Data section:
################

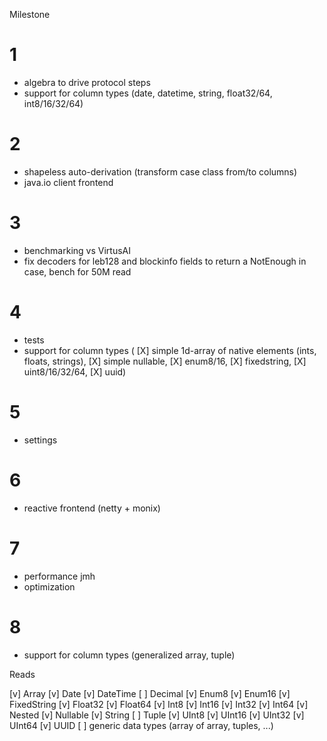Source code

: Milestone

# 1
- algebra to drive protocol steps
- support for column types (date, datetime, string, float32/64, int8/16/32/64)

# 2
- shapeless auto-derivation (transform case class from/to columns)
- java.io client frontend

# 3
- benchmarking vs VirtusAI
- fix decoders for leb128 and blockinfo fields to return a NotEnough in case, bench for 50M read

# 4
- tests
- support for column types (
    [X] simple 1d-array of native elements (ints, floats, strings),
    [X] simple nullable,
    [X] enum8/16,
    [X] fixedstring,
    [X] uint8/16/32/64,
    [X] uuid)

# 5
- settings

# 6
- reactive frontend (netty + monix)

# 7
- performance jmh
- optimization
 
# 8
- support for column types (generalized array, tuple)


Reads

[v] Array
[v] Date
[v] DateTime
[ ] Decimal
[v] Enum8
[v] Enum16
[v] FixedString
[v] Float32
[v] Float64
[v] Int8
[v] Int16
[v] Int32
[v] Int64
[v] Nested
[v] Nullable
[v] String
[ ] Tuple
[v] UInt8
[v] UInt16
[v] UInt32
[v] UInt64
[v] UUID
[ ] generic data types (array of array, tuples, ...)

################

Omit the pictures, then retype the remaining material without a single change.

Reply to the exercise:
Source code

: Milestone

# 1
- algebra to drive protocol steps
- support for column types (date, datetime, string, float32/64, int8/16/32/64)

# 2
- shapeless auto-derivation (transform case class from/to columns)
- java.io client frontend

# 3
- benchmarking vs VirtusAI
- fix decoders for leb128 and blockinfo fields to return a NotEnough in case, bench for 50M read

# 4
- tests
- support for column types (
    [X] simple 1d-array of native elements (ints, floats, strings),
    [X] simple nullable,
    [X] enum8/16,
    [X] fixedstring,
    [X] uint8/16/32/64,
    [X] uuid)

# 5
- settings

# 6
- reactive frontend (netty + monix)

# 7
- performance jmh
- optimization
 
# 8
- support for column types (generalized array, tuple)


Reads

[v] Array
[v] Date
[v] DateTime
[ ] Decimal
[v] Enum8
[v] Enum16
[v] FixedString
[v] Float32
[v] Float64
[v] Int8
[v] Int16
[v] Int32
[v] Int64
[v] Nested
[v] Nullable
[v] String
[ ] Tuple
[v] UInt8
[v] UInt16
[v] UInt32
[v] UInt64
[v] UUID
[ ] generic data types (array of array, tuples, ...)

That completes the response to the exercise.